Dataset extract:
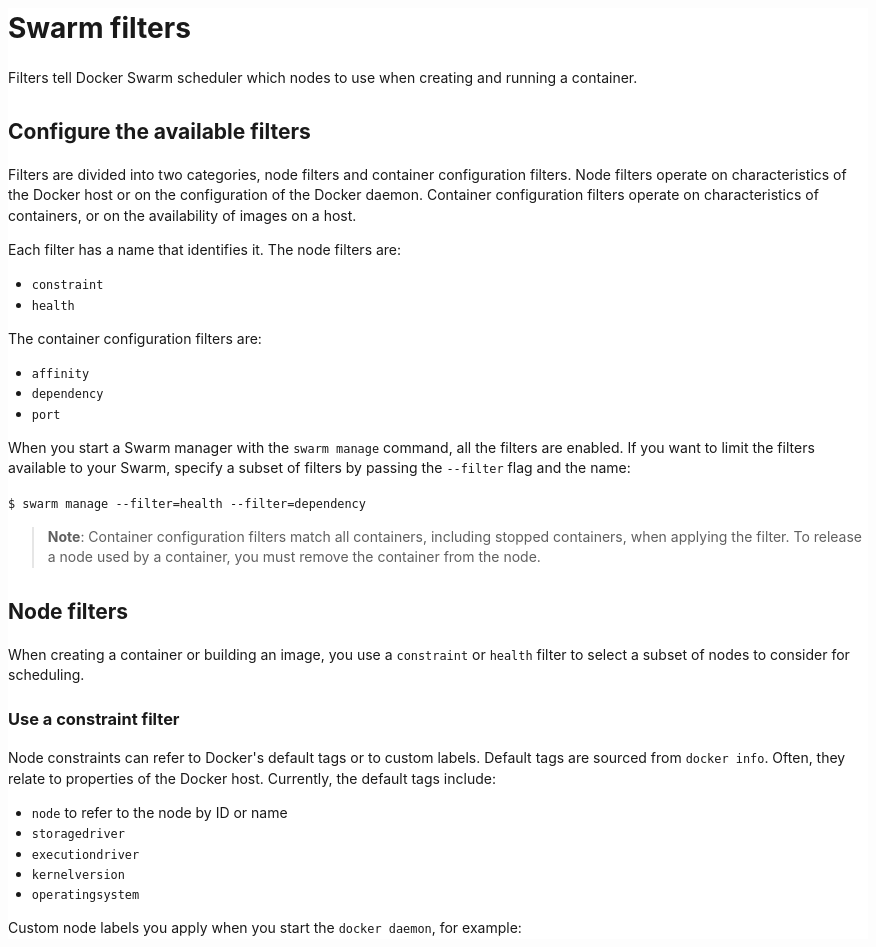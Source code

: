 

# Swarm filters

Filters tell Docker Swarm scheduler which nodes to use when creating and running
a container.

## Configure the available filters

Filters are divided into two categories, node filters and container configuration
filters. Node filters operate on characteristics of the Docker host or on the
configuration of the Docker daemon. Container configuration filters operate on
characteristics of containers, or on the availability of images on a host.

Each filter has a name that identifies it. The node filters are:

* `constraint`
* `health`

The container configuration filters are:

* `affinity`
* `dependency`
* `port`

When you start a Swarm manager with the `swarm manage` command, all the filters
are enabled. If you want to limit the filters available to your Swarm, specify a subset
of filters by passing the `--filter` flag and the name:

```
$ swarm manage --filter=health --filter=dependency
```

> **Note**: Container configuration filters match all containers, including stopped
> containers, when applying the filter. To release a node used by a container, you
> must remove the container from the node.

## Node filters

When creating a container or building an image, you use a `constraint` or
`health` filter to select a subset of nodes to consider for scheduling.

### Use a constraint filter

Node constraints can refer to Docker's default tags or to custom labels. Default
tags are sourced from `docker info`. Often, they relate to properties of the Docker
host. Currently, the default tags include:

* `node` to refer to the node by ID or name
* `storagedriver`
* `executiondriver`
* `kernelversion`
* `operatingsystem`

Custom node labels you apply when you start the `docker daemon`, for example:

Requirement: From the first line to the last, repeat the entries exactly and leave out the pictures.

Response for this exercise:
Source code

: 

# Swarm filters

Filters tell Docker Swarm scheduler which nodes to use when creating and running
a container.

## Configure the available filters

Filters are divided into two categories, node filters and container configuration
filters. Node filters operate on characteristics of the Docker host or on the
configuration of the Docker daemon. Container configuration filters operate on
characteristics of containers, or on the availability of images on a host.

Each filter has a name that identifies it. The node filters are:

* `constraint`
* `health`

The container configuration filters are:

* `affinity`
* `dependency`
* `port`

When you start a Swarm manager with the `swarm manage` command, all the filters
are enabled. If you want to limit the filters available to your Swarm, specify a subset
of filters by passing the `--filter` flag and the name:

```
$ swarm manage --filter=health --filter=dependency
```

> **Note**: Container configuration filters match all containers, including stopped
> containers, when applying the filter. To release a node used by a container, you
> must remove the container from the node.

## Node filters

When creating a container or building an image, you use a `constraint` or
`health` filter to select a subset of nodes to consider for scheduling.

### Use a constraint filter

Node constraints can refer to Docker's default tags or to custom labels. Default
tags are sourced from `docker info`. Often, they relate to properties of the Docker
host. Currently, the default tags include:

* `node` to refer to the node by ID or name
* `storagedriver`
* `executiondriver`
* `kernelversion`
* `operatingsystem`

Custom node labels you apply when you start the `docker daemon`, for example:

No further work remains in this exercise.